=== Source data ===
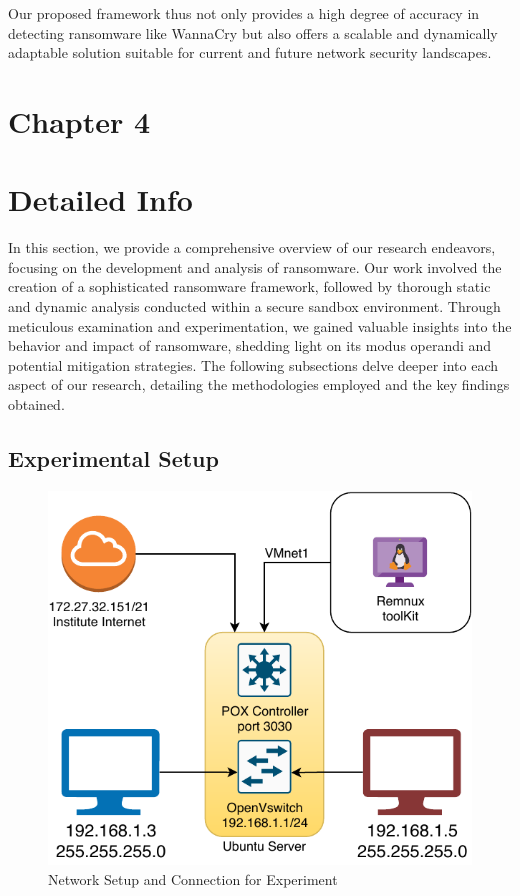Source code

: \documentclass[12pt,letterpaper]{article}
\begin{document}
    Our proposed framework thus not only provides a high degree of accuracy in detecting ransomware like WannaCry but also offers a scalable and dynamically adaptable solution suitable for current and future network security landscapes.
            
\clearpage    
    \newpage
    \section*{Chapter 4}
        \section{Detailed Info}

            In this section, we provide a comprehensive overview of our research endeavors, focusing on the development and analysis of ransomware. Our work involved the creation of a sophisticated ransomware framework, followed by thorough static and dynamic analysis conducted within a secure sandbox environment. Through meticulous examination and experimentation, we gained valuable insights into the behavior and impact of ransomware, shedding light on its modus operandi and potential mitigation strategies. The following subsections delve deeper into each aspect of our research, detailing the methodologies employed and the key findings obtained.
            
            
        \subsection{Experimental Setup}

        \begin{figure}[htt]
            \centering
            \includegraphics{images/NetworkSetip.drawio.pdf}
            \caption{Network Setup and Connection for Experiment}
            \label{fig:Network Setup and Connection for Experiment}
        \end{figure}
\end{document}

=== Task description ===
Copy every record exactly as written, leaving out the pictures.

=== Task solution ===
Source code

: \documentclass[12pt,letterpaper]{article}
\begin{document}
    Our proposed framework thus not only provides a high degree of accuracy in detecting ransomware like WannaCry but also offers a scalable and dynamically adaptable solution suitable for current and future network security landscapes.
            
\clearpage    
    \newpage
    \section*{Chapter 4}
        \section{Detailed Info}

            In this section, we provide a comprehensive overview of our research endeavors, focusing on the development and analysis of ransomware. Our work involved the creation of a sophisticated ransomware framework, followed by thorough static and dynamic analysis conducted within a secure sandbox environment. Through meticulous examination and experimentation, we gained valuable insights into the behavior and impact of ransomware, shedding light on its modus operandi and potential mitigation strategies. The following subsections delve deeper into each aspect of our research, detailing the methodologies employed and the key findings obtained.
            
            
        \subsection{Experimental Setup}

        \begin{figure}[htt]
            \centering
            \includegraphics{images/NetworkSetip.drawio.pdf}
            \caption{Network Setup and Connection for Experiment}
            \label{fig:Network Setup and Connection for Experiment}
        \end{figure}
\end{document}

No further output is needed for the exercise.